→ Instructions to follow
Please copy out every line in the records below that includes the word "https".
Start of Supplied records
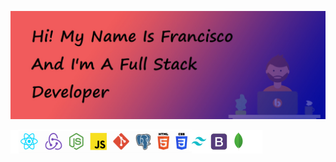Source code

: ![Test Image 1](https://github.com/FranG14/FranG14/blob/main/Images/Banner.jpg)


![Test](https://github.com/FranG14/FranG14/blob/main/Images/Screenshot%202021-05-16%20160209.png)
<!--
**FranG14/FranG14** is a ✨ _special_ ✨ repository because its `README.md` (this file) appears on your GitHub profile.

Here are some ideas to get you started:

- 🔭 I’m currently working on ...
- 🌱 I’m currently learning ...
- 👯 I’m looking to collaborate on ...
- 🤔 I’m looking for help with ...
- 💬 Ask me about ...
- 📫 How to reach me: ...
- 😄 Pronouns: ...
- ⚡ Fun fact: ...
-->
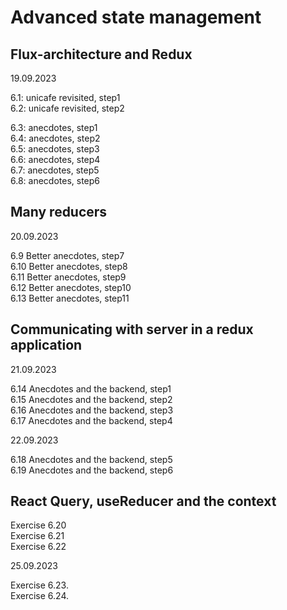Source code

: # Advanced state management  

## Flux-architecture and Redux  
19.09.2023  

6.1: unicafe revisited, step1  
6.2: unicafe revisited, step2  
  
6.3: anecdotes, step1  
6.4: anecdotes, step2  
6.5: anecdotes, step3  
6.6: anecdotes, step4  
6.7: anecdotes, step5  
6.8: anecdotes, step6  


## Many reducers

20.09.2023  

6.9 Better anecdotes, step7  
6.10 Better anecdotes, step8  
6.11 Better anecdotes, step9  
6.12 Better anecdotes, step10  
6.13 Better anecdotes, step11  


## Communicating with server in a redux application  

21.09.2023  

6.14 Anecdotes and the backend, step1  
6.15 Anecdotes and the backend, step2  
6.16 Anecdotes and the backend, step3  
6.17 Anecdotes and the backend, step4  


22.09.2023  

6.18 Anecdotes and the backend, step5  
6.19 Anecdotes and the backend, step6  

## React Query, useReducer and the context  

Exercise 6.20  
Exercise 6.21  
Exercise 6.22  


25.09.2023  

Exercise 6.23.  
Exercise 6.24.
End of Supplied records
Start of Supplied records
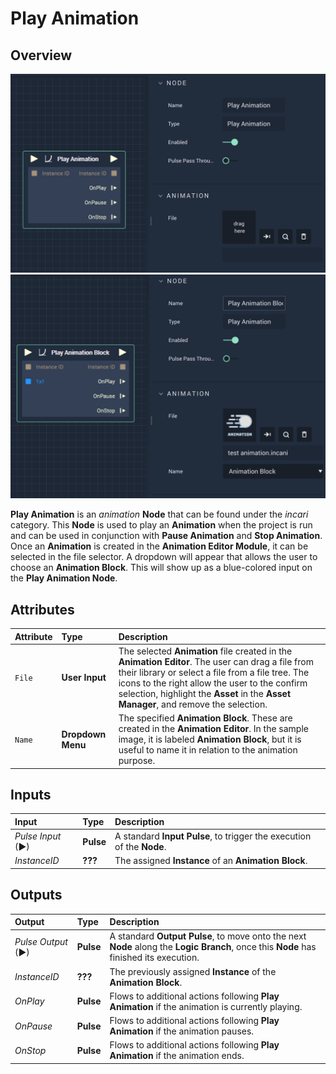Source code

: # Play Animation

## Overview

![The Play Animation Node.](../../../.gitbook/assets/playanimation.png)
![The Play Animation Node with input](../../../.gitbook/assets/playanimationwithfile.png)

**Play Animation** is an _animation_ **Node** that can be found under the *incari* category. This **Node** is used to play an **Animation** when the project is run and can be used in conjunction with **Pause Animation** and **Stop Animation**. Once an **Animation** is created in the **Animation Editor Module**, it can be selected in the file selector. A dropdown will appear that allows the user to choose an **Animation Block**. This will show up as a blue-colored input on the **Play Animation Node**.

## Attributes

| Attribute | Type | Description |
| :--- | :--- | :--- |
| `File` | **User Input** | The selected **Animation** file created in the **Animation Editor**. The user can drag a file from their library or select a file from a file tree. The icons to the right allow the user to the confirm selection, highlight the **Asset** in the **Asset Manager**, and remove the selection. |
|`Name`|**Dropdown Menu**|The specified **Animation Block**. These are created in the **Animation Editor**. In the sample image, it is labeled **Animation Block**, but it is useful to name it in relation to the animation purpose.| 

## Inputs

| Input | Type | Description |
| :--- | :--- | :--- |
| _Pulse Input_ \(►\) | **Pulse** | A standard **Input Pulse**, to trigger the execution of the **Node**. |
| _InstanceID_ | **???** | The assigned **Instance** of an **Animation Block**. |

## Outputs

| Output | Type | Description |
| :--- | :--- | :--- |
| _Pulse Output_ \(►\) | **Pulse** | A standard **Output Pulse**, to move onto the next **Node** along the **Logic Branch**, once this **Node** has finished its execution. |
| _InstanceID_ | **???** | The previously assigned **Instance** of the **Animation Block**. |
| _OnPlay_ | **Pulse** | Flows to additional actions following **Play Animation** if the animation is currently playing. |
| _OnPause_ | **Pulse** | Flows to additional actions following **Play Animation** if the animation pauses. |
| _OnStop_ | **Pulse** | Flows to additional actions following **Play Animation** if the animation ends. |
End of Supplied records
→ Exercise answer
: ![Test Image 1](https://github.com/FranG14/FranG14/blob/main/Images/Banner.jpg)
![Test](https://github.com/FranG14/FranG14/blob/main/Images/Screenshot%202021-05-16%20160209.png)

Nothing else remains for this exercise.